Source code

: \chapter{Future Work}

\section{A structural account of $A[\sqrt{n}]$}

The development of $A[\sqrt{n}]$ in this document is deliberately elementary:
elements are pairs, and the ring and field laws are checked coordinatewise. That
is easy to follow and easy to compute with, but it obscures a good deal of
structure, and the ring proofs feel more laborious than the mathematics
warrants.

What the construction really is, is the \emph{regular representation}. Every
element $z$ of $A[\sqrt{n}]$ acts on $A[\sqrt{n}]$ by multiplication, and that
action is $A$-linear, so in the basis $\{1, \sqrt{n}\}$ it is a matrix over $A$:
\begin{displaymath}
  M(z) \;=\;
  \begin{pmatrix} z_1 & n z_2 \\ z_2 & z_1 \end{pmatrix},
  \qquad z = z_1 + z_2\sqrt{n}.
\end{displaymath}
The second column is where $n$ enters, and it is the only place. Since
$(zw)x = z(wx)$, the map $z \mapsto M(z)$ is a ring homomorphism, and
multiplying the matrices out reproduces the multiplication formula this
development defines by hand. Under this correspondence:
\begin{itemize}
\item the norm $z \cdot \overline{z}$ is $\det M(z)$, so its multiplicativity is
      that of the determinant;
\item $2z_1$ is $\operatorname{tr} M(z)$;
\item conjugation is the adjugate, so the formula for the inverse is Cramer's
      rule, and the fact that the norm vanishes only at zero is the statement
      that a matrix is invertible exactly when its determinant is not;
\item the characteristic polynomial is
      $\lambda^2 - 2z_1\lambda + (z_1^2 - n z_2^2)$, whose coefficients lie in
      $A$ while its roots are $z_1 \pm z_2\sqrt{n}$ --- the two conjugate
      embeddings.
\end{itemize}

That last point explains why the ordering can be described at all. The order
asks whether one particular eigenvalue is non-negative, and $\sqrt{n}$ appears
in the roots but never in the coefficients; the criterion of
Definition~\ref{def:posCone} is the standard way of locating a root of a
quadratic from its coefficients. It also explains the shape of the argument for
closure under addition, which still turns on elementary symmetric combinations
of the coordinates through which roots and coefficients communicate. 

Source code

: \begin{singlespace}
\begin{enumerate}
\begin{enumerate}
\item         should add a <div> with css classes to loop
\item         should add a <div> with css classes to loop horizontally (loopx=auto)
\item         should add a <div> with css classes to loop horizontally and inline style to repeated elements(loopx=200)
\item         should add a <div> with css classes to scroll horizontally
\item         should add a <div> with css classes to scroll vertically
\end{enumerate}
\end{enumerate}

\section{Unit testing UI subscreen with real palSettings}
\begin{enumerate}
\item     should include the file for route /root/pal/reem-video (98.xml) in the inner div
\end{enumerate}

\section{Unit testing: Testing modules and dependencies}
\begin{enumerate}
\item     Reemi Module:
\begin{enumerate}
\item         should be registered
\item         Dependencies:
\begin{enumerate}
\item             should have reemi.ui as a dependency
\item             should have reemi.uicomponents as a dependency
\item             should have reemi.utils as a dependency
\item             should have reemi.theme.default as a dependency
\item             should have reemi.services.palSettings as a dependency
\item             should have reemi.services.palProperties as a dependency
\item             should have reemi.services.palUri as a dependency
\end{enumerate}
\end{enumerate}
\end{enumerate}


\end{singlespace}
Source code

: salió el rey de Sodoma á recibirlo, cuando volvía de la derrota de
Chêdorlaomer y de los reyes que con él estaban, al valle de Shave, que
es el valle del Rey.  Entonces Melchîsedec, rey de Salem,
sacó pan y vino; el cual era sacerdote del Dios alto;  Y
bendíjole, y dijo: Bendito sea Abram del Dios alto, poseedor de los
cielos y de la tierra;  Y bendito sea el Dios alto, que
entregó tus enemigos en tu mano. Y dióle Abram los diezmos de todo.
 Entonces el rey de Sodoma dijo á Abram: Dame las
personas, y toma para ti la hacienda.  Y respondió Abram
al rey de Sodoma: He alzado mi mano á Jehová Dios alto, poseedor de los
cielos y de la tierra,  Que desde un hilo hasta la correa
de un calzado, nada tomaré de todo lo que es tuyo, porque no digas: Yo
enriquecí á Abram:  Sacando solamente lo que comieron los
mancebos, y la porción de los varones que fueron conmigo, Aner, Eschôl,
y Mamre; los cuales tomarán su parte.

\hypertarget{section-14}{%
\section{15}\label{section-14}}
---
#### WHAT THE TASK ASKS:
The entries above must each be repeated exactly.

#### ANSWER TO THIS TASK:
Source code

: \chapter{Future Work}

\section{A structural account of $A[\sqrt{n}]$}

The development of $A[\sqrt{n}]$ in this document is deliberately elementary:
elements are pairs, and the ring and field laws are checked coordinatewise. That
is easy to follow and easy to compute with, but it obscures a good deal of
structure, and the ring proofs feel more laborious than the mathematics
warrants.

What the construction really is, is the \emph{regular representation}. Every
element $z$ of $A[\sqrt{n}]$ acts on $A[\sqrt{n}]$ by multiplication, and that
action is $A$-linear, so in the basis $\{1, \sqrt{n}\}$ it is a matrix over $A$:
\begin{displaymath}
  M(z) \;=\;
  \begin{pmatrix} z_1 & n z_2 \\ z_2 & z_1 \end{pmatrix},
  \qquad z = z_1 + z_2\sqrt{n}.
\end{displaymath}
The second column is where $n$ enters, and it is the only place. Since
$(zw)x = z(wx)$, the map $z \mapsto M(z)$ is a ring homomorphism, and
multiplying the matrices out reproduces the multiplication formula this
development defines by hand. Under this correspondence:
\begin{itemize}
\item the norm $z \cdot \overline{z}$ is $\det M(z)$, so its multiplicativity is
      that of the determinant;
\item $2z_1$ is $\operatorname{tr} M(z)$;
\item conjugation is the adjugate, so the formula for the inverse is Cramer's
      rule, and the fact that the norm vanishes only at zero is the statement
      that a matrix is invertible exactly when its determinant is not;
\item the characteristic polynomial is
      $\lambda^2 - 2z_1\lambda + (z_1^2 - n z_2^2)$, whose coefficients lie in
      $A$ while its roots are $z_1 \pm z_2\sqrt{n}$ --- the two conjugate
      embeddings.
\end{itemize}

That last point explains why the ordering can be described at all. The order
asks whether one particular eigenvalue is non-negative, and $\sqrt{n}$ appears
in the roots but never in the coefficients; the criterion of
Definition~\ref{def:posCone} is the standard way of locating a root of a
quadratic from its coefficients. It also explains the shape of the argument for
closure under addition, which still turns on elementary symmetric combinations
of the coordinates through which roots and coefficients communicate. 

Source code

: \begin{singlespace}
\begin{enumerate}
\begin{enumerate}
\item         should add a <div> with css classes to loop
\item         should add a <div> with css classes to loop horizontally (loopx=auto)
\item         should add a <div> with css classes to loop horizontally and inline style to repeated elements(loopx=200)
\item         should add a <div> with css classes to scroll horizontally
\item         should add a <div> with css classes to scroll vertically
\end{enumerate}
\end{enumerate}

\section{Unit testing UI subscreen with real palSettings}
\begin{enumerate}
\item     should include the file for route /root/pal/reem-video (98.xml) in the inner div
\end{enumerate}

\section{Unit testing: Testing modules and dependencies}
\begin{enumerate}
\item     Reemi Module:
\begin{enumerate}
\item         should be registered
\item         Dependencies:
\begin{enumerate}
\item             should have reemi.ui as a dependency
\item             should have reemi.uicomponents as a dependency
\item             should have reemi.utils as a dependency
\item             should have reemi.theme.default as a dependency
\item             should have reemi.services.palSettings as a dependency
\item             should have reemi.services.palProperties as a dependency
\item             should have reemi.services.palUri as a dependency
\end{enumerate}
\end{enumerate}
\end{enumerate}


\end{singlespace}
Source code

: salió el rey de Sodoma á recibirlo, cuando volvía de la derrota de
Chêdorlaomer y de los reyes que con él estaban, al valle de Shave, que
es el valle del Rey.  Entonces Melchîsedec, rey de Salem,
sacó pan y vino; el cual era sacerdote del Dios alto;  Y
bendíjole, y dijo: Bendito sea Abram del Dios alto, poseedor de los
cielos y de la tierra;  Y bendito sea el Dios alto, que
entregó tus enemigos en tu mano. Y dióle Abram los diezmos de todo.
 Entonces el rey de Sodoma dijo á Abram: Dame las
personas, y toma para ti la hacienda.  Y respondió Abram
al rey de Sodoma: He alzado mi mano á Jehová Dios alto, poseedor de los
cielos y de la tierra,  Que desde un hilo hasta la correa
de un calzado, nada tomaré de todo lo que es tuyo, porque no digas: Yo
enriquecí á Abram:  Sacando solamente lo que comieron los
mancebos, y la porción de los varones que fueron conmigo, Aner, Eschôl,
y Mamre; los cuales tomarán su parte.

\hypertarget{section-14}{%
\section{15}\label{section-14}}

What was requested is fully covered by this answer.